We also know that improving public health & reducing health inequalities can't be achieved by the NHS alone.
It was work undertaken by Liberal Democrats in the Coalition Government that helped ensure that responsibility for public health returned to local authorities - giving local councillors a lead role on public health and wellbeing in their communities. But again local Councils can't achieve the necessary improvements alone. It needs joined up work by primary & secondary care, local Councils, pharmacists, dentists, the voluntary sector to engage with local people & provide the services they need.
So it's deeply disappointing & frustrating that one of the first acts of our new Conservative Govt was to slash £200m from the national ring-fenced public health budget for England , as an immediate 'in year' cut, meaning a permanent reduction in funding.This will inevitably have a negative impact on delivery. We will of course be supporting Cllr beecham's motion on this specific point.
The Tories' decision doesn't even make economic sense as we know that public health work can stop people from becoming ill in the first place; recent research from the Kings Fund and the Local Government Association shows just how valuable timely public health interventions can be - for instance: i) For every £1 spent on smoking prevention programmes in schools, £15 can be saved in NHS treatment later in life. ii) For every £1 spent on developing supportive networks for people with drug and alcohol addictions returns £5 to the public sector in reduced health care, social care and criminal justice costs.
So what should we be doing in Newcastle to get the best results for our residents, in spite of these savage cuts? Of course a lot has been done already & the problems we face were set out very well in Eugene Milne's report to Council recently, but we need to do more & in particular I believe we need to look at how best to achieve full integration of health & social care, which needs to be part of any devolution settlement for the North East. In that respect we propose that Newcastle Council looks at the Healthy Liverpool strategy as a starting point for the type of settlement we need. This strategy aims to achieve healthy, happier & longer lives by tackling unhealthy lifestyles, joining up NHS provision with other health & social care provision & transferring resources out of hospital into local community provision. All the key partners in Liverpool have formally signed up to the principle of seeking to create a pioneering, high quality, sustainable integrated Health & social care system & to work together to lead, manage & fund the transformation of the health outcomes of the people of Liverpool.
To give some examples, the strategy includes the following aims
To reduce excess deaths among adults under 75 with serious mental illness; decrease hospital admissions for self-harm& increase the proportion of people who get psychological therapy by 25%

To increase proportion of people still at home after 91 days after hospital discharge; reduce permanent admissions for over-65s to residential and nursing homes; reduce emergency admissions for vertebral and hip fractures by a quarter

To increase bowel cancer screening rate to 60% and breast cancer screening rate to 70%

Reduce smoking prevalence from 25.2% to 20.2% by 2020

Reduce children's admissions for asthma by 28.8% by 2016-17; reduce excess weight in four and five-year olds; increase the number of women breast feeding at six to eight weeks
Reduce coronary heart disease emergency admissions by 18.3% by 2018-19, emergency admissions for Chronic Obstructive Pulmonary Disease by 26.9% by 2018-19, reduce potential years of life lost by 24.2% by 2018-19.

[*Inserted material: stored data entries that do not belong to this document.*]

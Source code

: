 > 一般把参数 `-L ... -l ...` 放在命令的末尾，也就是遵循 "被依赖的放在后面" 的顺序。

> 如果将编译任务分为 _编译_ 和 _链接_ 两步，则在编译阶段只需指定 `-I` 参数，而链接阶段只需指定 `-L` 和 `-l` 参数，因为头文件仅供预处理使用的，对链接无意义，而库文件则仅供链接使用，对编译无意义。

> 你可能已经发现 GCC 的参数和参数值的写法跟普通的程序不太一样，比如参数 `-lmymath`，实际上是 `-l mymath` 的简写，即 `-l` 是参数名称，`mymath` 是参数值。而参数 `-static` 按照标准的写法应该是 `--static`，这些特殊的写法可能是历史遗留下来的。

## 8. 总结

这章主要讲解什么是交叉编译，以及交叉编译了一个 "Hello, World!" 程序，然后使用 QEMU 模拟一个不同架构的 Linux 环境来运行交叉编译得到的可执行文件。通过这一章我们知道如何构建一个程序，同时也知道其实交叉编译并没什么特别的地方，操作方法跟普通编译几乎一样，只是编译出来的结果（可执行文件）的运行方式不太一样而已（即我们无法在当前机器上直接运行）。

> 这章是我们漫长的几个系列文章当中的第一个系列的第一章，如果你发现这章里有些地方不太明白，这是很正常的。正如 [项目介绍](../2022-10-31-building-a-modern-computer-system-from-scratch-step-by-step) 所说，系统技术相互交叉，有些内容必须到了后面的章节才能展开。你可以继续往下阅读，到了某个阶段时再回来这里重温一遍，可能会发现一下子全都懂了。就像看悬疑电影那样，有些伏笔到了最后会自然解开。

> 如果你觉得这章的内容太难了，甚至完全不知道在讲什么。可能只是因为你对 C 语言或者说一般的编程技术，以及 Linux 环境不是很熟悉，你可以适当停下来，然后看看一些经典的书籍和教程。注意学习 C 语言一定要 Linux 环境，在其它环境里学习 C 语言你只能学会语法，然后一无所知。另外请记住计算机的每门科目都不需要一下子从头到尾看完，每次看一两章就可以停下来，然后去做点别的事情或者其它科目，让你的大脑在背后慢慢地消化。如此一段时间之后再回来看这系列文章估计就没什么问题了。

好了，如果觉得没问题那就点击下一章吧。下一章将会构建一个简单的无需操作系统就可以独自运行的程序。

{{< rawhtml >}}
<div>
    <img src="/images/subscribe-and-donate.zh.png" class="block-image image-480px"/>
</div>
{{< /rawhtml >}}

Improve accuracy of the learning disabilities register in general practice; increase percentage of people with learning disabilities receiving an annual health check

Now of course Liverpool isn't Newcastle & we may well have slightly different issues & priorities but the important aspects of Healthy Liverpool is firstly that prevention & self-care become the primary focus of the transformation of the health outcomes & that there is a focus on young people, elderly people & those with mental health problems. Secondly that the work done to improve health outcomes will be research & evidence based. Thirdly that transformation of health outcomes will be achieved by tackling the wider determinants of health & facilitating healthy choices & finally that all partners are committed to working together across traditional boundaries to achieve these aims. So we are asking Cabinet to endorse these principles as adjusted to better reflect local health needs, to investigate the Liverpool approach & to devise a comparable strategy for Newcastle within six months. That should include work to understand better the level of ongoing funding that would be needed to deliver the maximum net savings to the future NHS budget together with the associated quality of life benefits.


At the same time we are very willing to campaign with the Labour group to oppose the Conservative Government's cuts to public health budgets & to work to work towards the goal of providing the required level of funding for public health work as part of an integrated and devolved public health budget.